Cytocompatible iron oxide-gold NPs with core-shell structure were synthesized by a seed-mediated growth chemical method. Core-shell arrangement was confirmed by TEM and HAADF-EDX in STEM mode. The PVP capping bestowed the Fe@Au NPs with water dispersibility and stealth properties, making them suitable for biomedical purposes. In addition, these NPs reported attractive r2 relaxivity and X-ray attenuation properties. Both cytotoxicity assays in cell cultures and in vivo toxicity studies in zebrafish embryos showed very low toxicity of the synthesized Fe@Au NPs.
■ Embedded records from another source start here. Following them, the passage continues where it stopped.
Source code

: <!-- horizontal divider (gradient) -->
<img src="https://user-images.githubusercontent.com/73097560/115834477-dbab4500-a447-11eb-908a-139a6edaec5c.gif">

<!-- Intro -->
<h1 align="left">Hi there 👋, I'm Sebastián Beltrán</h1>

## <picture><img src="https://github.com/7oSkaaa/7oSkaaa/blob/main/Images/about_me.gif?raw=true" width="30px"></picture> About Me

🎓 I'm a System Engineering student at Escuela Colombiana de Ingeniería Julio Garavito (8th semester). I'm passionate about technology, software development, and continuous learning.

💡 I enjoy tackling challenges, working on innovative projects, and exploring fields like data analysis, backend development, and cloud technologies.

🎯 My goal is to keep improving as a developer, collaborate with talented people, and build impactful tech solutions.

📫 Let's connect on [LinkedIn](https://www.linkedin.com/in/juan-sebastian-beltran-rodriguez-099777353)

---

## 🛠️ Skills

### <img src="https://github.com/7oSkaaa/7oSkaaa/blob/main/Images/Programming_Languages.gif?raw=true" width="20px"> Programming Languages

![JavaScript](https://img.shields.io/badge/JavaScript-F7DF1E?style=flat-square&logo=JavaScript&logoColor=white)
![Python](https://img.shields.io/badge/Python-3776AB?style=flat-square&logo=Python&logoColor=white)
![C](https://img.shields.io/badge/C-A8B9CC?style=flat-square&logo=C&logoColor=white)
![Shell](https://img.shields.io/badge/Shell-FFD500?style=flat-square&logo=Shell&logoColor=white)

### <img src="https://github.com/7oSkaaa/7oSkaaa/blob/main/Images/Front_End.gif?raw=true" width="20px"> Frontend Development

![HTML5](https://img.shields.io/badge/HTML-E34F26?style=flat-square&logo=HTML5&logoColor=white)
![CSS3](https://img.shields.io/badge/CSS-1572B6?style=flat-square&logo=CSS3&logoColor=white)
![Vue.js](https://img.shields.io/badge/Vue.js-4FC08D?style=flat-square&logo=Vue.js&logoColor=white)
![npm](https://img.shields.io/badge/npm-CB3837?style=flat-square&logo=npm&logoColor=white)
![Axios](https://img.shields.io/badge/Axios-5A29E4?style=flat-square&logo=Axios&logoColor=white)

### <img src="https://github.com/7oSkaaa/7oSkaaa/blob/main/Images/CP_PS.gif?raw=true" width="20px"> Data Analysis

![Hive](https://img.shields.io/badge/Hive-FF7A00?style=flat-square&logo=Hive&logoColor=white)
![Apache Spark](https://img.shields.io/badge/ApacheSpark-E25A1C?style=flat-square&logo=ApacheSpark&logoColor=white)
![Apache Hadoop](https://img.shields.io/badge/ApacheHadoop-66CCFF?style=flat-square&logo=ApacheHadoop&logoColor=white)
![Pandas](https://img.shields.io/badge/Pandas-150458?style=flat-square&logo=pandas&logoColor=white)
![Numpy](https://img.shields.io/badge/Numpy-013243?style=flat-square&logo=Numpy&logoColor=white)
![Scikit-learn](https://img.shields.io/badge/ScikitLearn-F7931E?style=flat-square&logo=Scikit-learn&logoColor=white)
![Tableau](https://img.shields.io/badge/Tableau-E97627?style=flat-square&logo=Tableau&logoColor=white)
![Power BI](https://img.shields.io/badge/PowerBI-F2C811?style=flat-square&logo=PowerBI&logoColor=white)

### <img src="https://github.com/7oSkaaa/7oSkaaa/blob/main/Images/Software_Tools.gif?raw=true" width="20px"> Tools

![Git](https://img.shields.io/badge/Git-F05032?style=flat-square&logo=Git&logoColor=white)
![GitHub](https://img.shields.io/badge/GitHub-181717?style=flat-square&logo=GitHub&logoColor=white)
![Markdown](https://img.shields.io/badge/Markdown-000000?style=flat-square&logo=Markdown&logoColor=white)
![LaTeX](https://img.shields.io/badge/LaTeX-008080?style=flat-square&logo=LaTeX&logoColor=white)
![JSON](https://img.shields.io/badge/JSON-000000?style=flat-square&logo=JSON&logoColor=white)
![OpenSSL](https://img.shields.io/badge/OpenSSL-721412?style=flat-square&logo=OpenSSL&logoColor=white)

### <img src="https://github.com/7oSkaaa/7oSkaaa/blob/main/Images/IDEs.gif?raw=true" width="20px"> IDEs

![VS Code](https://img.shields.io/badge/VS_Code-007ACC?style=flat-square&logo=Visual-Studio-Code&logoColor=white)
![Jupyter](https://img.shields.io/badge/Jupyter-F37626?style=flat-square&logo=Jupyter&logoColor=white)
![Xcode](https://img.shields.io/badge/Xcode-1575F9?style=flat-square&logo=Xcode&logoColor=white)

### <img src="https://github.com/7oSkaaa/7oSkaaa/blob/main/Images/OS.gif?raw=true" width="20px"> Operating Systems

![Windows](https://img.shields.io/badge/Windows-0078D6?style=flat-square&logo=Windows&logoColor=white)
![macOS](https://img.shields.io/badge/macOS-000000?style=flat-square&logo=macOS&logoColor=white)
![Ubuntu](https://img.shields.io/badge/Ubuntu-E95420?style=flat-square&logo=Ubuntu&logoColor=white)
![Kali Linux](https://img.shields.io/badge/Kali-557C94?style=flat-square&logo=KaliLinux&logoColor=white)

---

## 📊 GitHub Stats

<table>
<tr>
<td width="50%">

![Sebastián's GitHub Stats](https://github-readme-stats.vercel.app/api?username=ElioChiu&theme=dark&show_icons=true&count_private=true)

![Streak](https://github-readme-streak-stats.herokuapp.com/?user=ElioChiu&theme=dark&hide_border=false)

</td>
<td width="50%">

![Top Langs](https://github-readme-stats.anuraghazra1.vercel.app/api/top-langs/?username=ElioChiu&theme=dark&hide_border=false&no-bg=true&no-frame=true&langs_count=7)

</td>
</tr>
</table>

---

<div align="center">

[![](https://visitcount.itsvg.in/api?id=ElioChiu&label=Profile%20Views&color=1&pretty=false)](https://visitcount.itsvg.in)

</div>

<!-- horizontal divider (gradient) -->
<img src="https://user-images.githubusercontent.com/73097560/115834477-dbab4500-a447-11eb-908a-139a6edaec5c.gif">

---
In rodent models, optimization of the administration route showed that although intravenous administration exhibited negligible side effects, pharmacokinetics and biodistribution studies demonstrated that this route strongly limited the possibility of accumulating a therapeutic dose inside the tumor. Therefore, the intratumoral approach was selected for imaging-guided photothermal therapy. The roughness of the gold shell, its broad and strong LSPRs in the NIR absorption, and photoconversion rate enabled their use as PTT agents. In particular, TPPL features were exploited in an in vivo proof of concept of imaging-guided PTT after intratumoral administration. This experiment constitutes one of the few attempts to explore the TPPL properties of NPs for in vivo PPT. After the focused TP-NIR irradiation process, evidence of local tumor tissue damage was revealed by MRI and confirmed by histology. Therefore, this work presents a starting point for the near-future development of new multimodal nanoplatforms for cancer theranostics.